(Records contained in a dataset)
☆ ☆ ☆ ☆ ☆ ☆ ☆

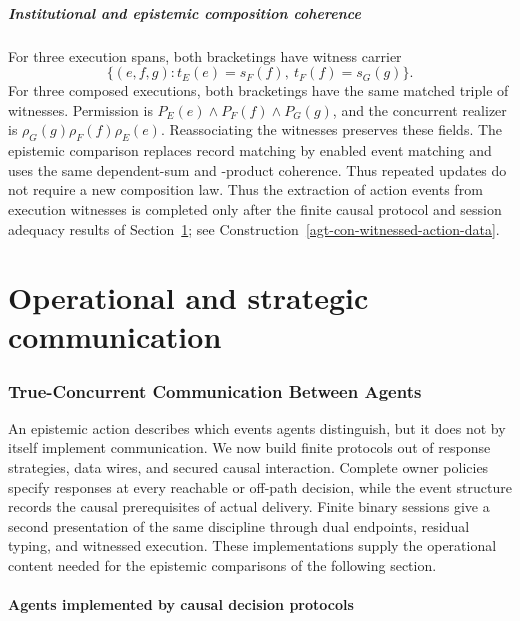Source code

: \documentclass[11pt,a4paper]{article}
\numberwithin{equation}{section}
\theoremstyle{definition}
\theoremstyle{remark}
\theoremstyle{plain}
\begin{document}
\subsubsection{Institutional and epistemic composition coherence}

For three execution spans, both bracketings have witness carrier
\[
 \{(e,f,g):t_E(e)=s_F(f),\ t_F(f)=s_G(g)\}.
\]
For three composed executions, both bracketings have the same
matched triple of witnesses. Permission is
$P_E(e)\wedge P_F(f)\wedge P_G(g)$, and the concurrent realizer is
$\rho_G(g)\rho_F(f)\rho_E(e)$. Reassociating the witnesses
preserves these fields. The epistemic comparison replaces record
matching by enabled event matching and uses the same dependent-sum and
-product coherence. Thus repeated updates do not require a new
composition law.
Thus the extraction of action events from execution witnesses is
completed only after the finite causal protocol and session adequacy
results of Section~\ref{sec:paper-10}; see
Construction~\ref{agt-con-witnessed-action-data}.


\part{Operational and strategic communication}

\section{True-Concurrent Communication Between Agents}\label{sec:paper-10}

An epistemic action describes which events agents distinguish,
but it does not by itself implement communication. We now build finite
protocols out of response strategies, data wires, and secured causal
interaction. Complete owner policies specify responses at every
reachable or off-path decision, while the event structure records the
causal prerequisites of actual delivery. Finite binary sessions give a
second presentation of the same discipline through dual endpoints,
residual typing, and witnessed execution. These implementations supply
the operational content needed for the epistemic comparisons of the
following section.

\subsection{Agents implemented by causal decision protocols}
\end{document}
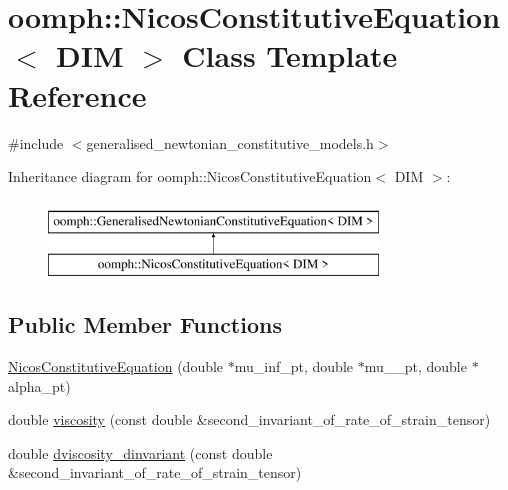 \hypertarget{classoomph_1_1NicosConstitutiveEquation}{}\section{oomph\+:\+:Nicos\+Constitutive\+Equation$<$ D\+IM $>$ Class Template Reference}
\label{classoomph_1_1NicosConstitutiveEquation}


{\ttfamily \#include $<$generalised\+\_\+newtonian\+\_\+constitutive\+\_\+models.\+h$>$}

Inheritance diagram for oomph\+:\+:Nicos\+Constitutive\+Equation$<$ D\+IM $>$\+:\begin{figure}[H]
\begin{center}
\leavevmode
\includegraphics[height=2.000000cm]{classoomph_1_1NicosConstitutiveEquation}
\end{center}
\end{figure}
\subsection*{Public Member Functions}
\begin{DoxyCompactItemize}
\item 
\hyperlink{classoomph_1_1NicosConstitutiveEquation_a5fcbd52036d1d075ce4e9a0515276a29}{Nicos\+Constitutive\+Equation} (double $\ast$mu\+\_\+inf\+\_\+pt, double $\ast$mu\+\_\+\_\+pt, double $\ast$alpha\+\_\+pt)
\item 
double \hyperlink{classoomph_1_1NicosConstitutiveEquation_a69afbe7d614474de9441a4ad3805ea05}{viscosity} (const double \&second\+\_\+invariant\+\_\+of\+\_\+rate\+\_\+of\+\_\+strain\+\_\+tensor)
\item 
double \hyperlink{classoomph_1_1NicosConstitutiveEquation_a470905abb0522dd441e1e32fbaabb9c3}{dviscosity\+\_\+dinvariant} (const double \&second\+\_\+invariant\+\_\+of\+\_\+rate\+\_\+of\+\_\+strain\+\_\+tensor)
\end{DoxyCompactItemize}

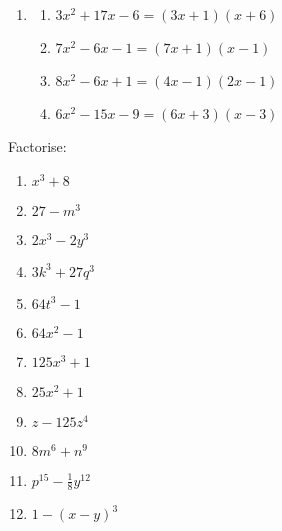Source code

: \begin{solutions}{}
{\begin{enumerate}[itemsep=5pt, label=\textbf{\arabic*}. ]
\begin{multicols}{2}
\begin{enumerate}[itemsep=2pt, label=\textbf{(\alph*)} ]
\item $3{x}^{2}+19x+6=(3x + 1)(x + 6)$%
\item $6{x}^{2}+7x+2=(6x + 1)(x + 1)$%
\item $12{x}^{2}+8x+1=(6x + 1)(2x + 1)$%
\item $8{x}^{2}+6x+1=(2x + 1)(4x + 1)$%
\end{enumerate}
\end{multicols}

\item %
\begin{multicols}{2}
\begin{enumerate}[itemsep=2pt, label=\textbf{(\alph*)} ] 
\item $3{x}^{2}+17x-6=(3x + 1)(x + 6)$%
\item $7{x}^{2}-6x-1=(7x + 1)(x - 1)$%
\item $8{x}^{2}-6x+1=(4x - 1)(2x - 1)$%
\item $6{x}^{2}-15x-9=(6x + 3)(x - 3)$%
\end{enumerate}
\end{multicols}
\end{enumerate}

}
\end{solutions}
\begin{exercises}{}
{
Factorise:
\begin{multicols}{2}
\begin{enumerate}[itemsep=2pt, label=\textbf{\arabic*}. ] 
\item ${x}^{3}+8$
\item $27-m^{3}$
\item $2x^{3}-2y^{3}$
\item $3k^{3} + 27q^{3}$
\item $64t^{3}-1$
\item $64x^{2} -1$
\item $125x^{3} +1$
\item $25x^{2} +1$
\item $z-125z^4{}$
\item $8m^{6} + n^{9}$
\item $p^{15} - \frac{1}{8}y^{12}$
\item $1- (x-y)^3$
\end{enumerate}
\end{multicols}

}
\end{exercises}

☆ ☆ ☆ ☆ ☆ ☆ ☆

* EXERCISE REQUIREMENTS *
Working from the entries above, return all lines that contain "tensor".

* EXERCISE OUTPUT *
double \hyperlink{classoomph_1_1NicosConstitutiveEquation_a69afbe7d614474de9441a4ad3805ea05}{viscosity} (const double \&second\+\_\+invariant\+\_\+of\+\_\+rate\+\_\+of\+\_\+strain\+\_\+tensor)
double \hyperlink{classoomph_1_1NicosConstitutiveEquation_a470905abb0522dd441e1e32fbaabb9c3}{dviscosity\+\_\+dinvariant} (const double \&second\+\_\+invariant\+\_\+of\+\_\+rate\+\_\+of\+\_\+strain\+\_\+tensor)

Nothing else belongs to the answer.